**What you are asked to do:**
Find every line below that contains the word "processing" and copy it out.

**Task input:**
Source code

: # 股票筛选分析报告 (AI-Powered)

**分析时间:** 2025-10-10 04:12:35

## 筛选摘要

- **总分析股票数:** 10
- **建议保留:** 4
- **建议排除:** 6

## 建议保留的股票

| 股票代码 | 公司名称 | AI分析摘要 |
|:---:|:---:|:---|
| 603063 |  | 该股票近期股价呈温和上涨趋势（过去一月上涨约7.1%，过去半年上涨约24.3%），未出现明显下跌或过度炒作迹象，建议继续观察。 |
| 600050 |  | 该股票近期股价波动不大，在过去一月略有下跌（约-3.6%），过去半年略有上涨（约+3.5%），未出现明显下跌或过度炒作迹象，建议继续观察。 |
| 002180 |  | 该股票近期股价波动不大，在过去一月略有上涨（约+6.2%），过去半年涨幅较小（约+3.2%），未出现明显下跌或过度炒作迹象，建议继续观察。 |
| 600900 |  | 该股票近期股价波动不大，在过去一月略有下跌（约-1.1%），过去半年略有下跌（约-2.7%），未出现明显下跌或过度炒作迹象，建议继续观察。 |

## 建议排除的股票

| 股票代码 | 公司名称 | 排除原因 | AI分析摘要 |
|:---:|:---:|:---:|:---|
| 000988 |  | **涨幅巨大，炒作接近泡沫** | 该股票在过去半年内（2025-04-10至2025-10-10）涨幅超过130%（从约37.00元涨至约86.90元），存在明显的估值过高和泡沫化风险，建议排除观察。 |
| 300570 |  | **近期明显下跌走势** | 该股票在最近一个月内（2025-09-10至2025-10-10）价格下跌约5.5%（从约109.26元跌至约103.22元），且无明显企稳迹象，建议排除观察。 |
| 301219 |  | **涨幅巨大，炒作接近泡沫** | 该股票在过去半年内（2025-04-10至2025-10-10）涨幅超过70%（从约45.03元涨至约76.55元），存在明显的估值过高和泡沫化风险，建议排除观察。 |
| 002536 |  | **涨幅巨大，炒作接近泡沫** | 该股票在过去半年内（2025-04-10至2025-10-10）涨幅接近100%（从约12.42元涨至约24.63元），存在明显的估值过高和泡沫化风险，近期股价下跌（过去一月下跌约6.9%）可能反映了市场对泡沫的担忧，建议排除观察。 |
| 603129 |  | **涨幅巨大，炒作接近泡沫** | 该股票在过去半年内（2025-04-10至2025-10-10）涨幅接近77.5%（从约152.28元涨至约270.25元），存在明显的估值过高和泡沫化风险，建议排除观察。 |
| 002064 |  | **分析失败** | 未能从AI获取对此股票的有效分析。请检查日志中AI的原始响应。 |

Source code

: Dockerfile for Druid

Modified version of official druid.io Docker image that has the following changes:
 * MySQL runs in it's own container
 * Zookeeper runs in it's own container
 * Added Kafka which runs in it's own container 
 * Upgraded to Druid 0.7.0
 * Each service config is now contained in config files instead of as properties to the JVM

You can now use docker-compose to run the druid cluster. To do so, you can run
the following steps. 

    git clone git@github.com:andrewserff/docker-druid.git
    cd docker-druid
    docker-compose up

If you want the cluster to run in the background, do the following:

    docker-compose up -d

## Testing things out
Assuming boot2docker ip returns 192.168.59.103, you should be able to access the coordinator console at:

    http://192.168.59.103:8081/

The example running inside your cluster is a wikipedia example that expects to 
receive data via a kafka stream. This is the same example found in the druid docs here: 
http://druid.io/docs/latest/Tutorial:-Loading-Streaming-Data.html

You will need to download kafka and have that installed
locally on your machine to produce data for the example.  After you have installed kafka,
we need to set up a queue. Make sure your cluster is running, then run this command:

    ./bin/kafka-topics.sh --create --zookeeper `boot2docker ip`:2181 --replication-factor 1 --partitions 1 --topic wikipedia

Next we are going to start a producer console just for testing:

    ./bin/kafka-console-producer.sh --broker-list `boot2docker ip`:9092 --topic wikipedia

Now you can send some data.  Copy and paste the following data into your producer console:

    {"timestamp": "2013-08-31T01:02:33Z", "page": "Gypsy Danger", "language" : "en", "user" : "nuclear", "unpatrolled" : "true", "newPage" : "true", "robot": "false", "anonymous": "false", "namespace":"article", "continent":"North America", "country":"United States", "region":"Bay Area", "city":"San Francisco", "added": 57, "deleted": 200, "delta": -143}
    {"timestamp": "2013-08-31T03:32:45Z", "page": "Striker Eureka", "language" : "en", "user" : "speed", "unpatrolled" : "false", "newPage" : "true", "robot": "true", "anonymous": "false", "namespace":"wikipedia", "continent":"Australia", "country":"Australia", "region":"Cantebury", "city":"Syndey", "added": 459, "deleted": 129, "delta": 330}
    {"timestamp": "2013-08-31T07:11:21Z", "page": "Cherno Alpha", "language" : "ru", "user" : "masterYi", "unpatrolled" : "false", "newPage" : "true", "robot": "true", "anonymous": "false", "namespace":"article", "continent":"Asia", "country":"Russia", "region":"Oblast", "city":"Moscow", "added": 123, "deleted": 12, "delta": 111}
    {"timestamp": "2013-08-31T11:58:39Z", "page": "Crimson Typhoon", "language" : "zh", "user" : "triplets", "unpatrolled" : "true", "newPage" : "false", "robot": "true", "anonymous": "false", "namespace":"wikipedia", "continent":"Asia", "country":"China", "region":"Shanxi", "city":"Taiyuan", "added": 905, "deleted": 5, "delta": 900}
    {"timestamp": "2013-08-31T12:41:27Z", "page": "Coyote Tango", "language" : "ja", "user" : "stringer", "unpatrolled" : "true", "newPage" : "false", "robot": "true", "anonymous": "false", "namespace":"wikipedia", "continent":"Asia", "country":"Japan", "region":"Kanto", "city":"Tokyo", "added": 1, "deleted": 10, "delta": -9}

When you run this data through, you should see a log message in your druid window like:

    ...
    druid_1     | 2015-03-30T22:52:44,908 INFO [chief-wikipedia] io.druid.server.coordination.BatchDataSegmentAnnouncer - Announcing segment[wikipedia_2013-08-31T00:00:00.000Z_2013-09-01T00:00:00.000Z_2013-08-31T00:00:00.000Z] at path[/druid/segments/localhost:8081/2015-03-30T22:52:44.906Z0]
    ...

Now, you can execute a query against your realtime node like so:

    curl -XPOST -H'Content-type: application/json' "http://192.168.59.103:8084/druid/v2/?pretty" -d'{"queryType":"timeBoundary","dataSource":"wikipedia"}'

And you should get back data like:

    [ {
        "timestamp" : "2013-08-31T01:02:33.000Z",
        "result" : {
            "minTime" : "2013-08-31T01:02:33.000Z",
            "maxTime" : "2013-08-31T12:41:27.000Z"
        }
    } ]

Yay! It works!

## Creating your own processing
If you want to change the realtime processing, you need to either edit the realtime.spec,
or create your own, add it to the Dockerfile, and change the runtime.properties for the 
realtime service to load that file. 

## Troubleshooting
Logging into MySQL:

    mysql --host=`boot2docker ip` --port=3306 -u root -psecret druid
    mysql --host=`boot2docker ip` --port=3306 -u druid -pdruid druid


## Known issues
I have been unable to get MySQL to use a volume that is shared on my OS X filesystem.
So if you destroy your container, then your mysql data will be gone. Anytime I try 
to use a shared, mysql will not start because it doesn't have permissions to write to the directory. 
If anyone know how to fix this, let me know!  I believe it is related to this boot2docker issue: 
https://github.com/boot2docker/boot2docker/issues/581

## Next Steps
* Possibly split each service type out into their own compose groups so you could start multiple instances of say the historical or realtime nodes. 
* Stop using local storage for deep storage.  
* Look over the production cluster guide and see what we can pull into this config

**Task output:**
## Creating your own processing
If you want to change the realtime processing, you need to either edit the realtime.spec,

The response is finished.